- [ABOUT THIS TASK]
Which of the lines below include the word "your"? Pull each one out.
——————
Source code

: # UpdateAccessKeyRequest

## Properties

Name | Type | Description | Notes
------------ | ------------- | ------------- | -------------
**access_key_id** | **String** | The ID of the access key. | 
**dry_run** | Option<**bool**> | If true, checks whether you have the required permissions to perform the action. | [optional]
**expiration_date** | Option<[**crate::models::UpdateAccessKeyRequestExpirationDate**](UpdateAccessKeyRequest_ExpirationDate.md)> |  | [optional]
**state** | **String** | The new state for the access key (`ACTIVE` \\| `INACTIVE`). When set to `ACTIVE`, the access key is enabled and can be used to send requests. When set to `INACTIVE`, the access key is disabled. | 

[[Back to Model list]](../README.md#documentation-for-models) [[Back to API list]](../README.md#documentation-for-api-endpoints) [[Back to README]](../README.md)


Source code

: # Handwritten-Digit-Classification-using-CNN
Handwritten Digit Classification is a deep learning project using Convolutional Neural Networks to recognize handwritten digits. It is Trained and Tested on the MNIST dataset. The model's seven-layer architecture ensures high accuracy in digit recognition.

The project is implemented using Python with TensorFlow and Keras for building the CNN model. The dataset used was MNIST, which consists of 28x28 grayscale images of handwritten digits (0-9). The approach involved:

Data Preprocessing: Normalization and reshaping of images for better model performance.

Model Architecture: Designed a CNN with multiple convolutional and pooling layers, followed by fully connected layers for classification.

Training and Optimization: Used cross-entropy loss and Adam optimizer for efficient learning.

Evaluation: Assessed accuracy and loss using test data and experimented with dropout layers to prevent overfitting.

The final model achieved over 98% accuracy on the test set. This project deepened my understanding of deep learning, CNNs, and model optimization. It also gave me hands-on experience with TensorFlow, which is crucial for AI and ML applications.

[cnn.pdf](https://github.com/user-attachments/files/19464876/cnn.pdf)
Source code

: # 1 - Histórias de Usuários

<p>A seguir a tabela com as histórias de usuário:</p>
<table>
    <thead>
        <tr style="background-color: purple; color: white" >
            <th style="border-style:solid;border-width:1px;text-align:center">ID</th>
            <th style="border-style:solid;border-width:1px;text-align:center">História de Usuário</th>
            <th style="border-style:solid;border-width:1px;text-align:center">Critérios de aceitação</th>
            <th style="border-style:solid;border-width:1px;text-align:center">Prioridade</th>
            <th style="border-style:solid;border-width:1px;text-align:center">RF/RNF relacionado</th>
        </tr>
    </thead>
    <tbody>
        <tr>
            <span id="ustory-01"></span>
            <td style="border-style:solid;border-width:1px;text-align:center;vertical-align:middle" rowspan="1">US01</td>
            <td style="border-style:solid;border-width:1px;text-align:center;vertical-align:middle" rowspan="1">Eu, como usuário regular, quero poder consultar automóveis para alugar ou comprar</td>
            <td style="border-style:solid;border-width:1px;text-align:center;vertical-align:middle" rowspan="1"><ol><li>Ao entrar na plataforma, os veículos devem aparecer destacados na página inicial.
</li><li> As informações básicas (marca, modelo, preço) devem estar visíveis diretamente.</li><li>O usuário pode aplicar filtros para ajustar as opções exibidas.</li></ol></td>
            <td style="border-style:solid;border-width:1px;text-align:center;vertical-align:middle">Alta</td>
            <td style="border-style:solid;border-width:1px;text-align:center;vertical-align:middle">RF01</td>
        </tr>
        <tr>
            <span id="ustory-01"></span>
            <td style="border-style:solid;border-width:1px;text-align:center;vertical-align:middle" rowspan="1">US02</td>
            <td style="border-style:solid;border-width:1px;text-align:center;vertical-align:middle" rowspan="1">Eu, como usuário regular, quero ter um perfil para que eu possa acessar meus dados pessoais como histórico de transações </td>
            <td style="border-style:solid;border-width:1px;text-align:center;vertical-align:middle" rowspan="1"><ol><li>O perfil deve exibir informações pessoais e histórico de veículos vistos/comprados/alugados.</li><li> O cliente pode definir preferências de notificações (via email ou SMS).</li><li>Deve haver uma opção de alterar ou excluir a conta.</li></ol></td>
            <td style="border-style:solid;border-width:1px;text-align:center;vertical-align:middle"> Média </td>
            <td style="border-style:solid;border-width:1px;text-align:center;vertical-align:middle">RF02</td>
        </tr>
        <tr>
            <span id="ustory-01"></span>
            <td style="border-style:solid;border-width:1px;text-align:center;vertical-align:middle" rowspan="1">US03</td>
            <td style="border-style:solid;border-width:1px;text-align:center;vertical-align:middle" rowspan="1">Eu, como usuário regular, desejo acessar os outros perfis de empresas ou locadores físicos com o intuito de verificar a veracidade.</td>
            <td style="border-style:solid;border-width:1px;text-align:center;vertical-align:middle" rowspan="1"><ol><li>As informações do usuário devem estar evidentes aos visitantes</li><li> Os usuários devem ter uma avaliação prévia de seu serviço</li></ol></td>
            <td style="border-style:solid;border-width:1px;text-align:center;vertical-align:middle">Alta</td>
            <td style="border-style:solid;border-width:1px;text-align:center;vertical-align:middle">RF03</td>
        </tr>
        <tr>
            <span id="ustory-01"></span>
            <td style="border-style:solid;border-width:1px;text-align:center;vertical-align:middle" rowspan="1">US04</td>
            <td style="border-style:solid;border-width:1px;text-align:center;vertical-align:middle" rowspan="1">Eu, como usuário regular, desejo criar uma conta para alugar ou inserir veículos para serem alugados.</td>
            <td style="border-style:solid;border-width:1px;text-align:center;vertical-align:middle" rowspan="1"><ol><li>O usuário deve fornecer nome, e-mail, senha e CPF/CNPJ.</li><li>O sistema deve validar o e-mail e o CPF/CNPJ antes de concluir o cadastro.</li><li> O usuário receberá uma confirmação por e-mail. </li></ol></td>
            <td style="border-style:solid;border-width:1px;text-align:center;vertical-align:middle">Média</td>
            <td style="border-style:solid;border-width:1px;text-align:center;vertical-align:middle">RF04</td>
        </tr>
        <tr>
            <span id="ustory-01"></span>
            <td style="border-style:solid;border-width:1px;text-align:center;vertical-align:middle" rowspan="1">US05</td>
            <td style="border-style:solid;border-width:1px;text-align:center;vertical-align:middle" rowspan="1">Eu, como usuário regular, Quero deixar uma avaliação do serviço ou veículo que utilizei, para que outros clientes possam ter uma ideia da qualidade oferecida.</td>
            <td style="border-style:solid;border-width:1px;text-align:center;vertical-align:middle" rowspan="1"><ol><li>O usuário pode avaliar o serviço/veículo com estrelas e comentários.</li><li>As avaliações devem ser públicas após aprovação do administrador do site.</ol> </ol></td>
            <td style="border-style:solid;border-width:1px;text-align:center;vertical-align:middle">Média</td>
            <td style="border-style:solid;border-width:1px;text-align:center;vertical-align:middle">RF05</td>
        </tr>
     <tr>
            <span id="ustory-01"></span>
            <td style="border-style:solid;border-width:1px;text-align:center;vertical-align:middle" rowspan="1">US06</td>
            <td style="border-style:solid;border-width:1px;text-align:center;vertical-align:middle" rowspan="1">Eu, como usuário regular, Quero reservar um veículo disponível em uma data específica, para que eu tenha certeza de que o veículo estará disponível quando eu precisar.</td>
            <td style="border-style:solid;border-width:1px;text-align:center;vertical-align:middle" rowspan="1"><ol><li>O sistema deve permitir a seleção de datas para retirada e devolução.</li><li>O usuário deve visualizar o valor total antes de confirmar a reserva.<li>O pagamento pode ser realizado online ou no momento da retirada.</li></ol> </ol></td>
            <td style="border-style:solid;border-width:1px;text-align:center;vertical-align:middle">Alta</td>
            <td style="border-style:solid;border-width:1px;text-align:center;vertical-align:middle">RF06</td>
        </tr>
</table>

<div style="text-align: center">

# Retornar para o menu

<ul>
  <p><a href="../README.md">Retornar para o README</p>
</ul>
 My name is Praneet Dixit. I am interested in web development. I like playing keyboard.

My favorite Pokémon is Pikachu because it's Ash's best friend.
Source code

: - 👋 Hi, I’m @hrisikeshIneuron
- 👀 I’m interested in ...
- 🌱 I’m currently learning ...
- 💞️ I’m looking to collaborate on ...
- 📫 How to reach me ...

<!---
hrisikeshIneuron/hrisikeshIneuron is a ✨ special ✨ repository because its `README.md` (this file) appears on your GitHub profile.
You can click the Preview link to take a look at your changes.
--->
——————
- [RESPONSE]
hrisikeshIneuron/hrisikeshIneuron is a ✨ special ✨ repository because its `README.md` (this file) appears on your GitHub profile.
You can click the Preview link to take a look at your changes.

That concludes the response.